Perhaps the greatest advantage I have found in performing in this way, while maintaining a commitment to presenting something as if preconceived, is that it has proven to be much less alienating than the conventional expert/virtuoso/gifted-artist model. Over the years, I’ve often been told, ‘when I watch you perform, it makes me feel like anything is possible’ or ‘I could do anything,’ or something of that sort. I couldn’t hope for a greater affirmation or encouragement; because this isn’t about being approachable and ‘down-to-earth’ (a notion I’ve always hated: I posted an early blog circa 1998 in which I said I’d rather be full of shit than down to earth – I remember my mum being somewhat dismayed), or a ‘nice guy.’ Entertainment without alienation establishes a porousness between artist and audience that allows the art work to inhabit and permeate the social context wherein its essence returns to the real-life context it sought to never depart from in the first place. That’s awkwardly put – what I mean is: if one’s approach to music- and art-making is as wholly integrated into daily routines as possible, then its public presentation, rather than inducing reflective contemplation and the affirmation of art’s separateness from ‘life,’ speaks directly to people in the shared moment without intermediary codes and protocols of reverence and deferment – alienation and reverential distance have no place. This is vital, since the result is an identification on the part of the audience with the artist, even though the latter is doing some radical and unhinged stuff – it presents contradiction and heresy with radical candor. Such a context is also ripe for intuitively unselfconscious collaboration.

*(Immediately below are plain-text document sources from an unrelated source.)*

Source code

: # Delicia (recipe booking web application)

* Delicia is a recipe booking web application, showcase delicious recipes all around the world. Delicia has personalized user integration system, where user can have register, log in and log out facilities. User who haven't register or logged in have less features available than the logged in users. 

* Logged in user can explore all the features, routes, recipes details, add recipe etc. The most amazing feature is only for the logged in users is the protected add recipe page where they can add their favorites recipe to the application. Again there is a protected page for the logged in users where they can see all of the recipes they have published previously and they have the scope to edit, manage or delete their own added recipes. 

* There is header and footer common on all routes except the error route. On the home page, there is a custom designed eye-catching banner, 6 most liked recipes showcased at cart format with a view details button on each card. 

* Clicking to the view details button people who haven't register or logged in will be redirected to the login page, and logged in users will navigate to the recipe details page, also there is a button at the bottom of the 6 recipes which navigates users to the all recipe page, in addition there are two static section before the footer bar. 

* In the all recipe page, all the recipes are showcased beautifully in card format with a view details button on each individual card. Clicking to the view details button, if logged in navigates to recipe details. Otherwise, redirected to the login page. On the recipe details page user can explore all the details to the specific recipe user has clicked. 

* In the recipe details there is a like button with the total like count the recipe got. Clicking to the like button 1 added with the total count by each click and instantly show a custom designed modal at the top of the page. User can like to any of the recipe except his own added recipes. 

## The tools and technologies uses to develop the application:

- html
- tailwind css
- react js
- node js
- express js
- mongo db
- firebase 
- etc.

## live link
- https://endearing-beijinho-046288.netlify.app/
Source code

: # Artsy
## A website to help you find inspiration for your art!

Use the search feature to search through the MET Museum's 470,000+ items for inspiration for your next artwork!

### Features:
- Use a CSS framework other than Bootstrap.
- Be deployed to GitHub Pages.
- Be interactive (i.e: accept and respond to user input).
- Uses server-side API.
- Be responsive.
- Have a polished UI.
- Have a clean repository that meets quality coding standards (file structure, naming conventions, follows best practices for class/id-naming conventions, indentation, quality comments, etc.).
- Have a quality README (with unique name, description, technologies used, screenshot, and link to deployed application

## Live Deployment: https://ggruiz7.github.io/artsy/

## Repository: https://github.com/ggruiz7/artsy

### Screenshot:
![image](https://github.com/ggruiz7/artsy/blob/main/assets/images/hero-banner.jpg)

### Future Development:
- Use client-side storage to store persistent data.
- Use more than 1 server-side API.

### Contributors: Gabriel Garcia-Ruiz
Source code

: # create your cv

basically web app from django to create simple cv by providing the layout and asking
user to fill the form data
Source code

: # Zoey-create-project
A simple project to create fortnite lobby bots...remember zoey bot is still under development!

The wild producer is naturally collaborative because it’s a simple matter to extend the principle of spontaneous intuitive performance to yielding a porous engagement with parallel elements and elemental forces. Free music disavows the traditional isolationism of the Europeanist composer. In fact the model of the isolationism of specialist practice is not unrelated to the expert-professional framework that, among other things, has led to the chasm that has formed between governments and the people they’re meant to represent. The bourgeois-individualist, lone-genius model of cultural production was never a good thing because of the harm it could do once extended to the institutions markets and pedagogy; but now it’s wholly unfeasible – because for the first time in history everyone can, in principle, talk to each other, which means, on one level, they don’t need to be told what to do, what to like, what to think. Although by and large, the social instinct is to still rather be told, but the sources of didacticism are now, perhaps infinitely, multiple, diverse and even spurious – and, as it happens, if one considers Adam Curtis’s story about Vladislav Surkov’s antics in Putin’s Russia, actually nefarious. I don’t necessarily see this unfolding scenario in either utopian or catastrophic terms; and I’m not being naïve about the extent to which the usual forces of exploitation will generally prevail, even if the oppressors are now of a different species – we’re already well into that stage, anyway.
What am I actually trying to do with this? In trying to advocate the total integration of artistic practice into ‘daily life,’ thus resisting the institutionally endowed notion that art and music are separate from the ‘serious business’ of quotidian affairs, I feel like I’m instituting a ‘right/better’ vs. ‘wrong/worse’ way to compose music or make art. And of course, in one sense I am; but in the context of Higher Education humanities research, I think that anything that smacks of polemic is generally off limits. I don’t want to necessarily be seen to stand before colleagues and say, ‘you’ve got it wrong,’ or ‘you’re overlooking something crucial.’ Yet ‘something crucial,’ or something fundamental, or something deadly serious, is not generally considered a factor of ‘popular music’ studies at university. Which is to say that popular music (nonclassical) studies has, by and large, historically been regarded by established (literally ‘old school’) academia as defined by the kind of trivial pap you’ll encounter in any 1970s rerun edition of Top of the Pops, which in turn creates a context whereby advocates for what nonclassical music cultures really are (including those of non-Western societies) find themselves having to overstate the case for their legitimacy – only to fall on deaf ears, even then.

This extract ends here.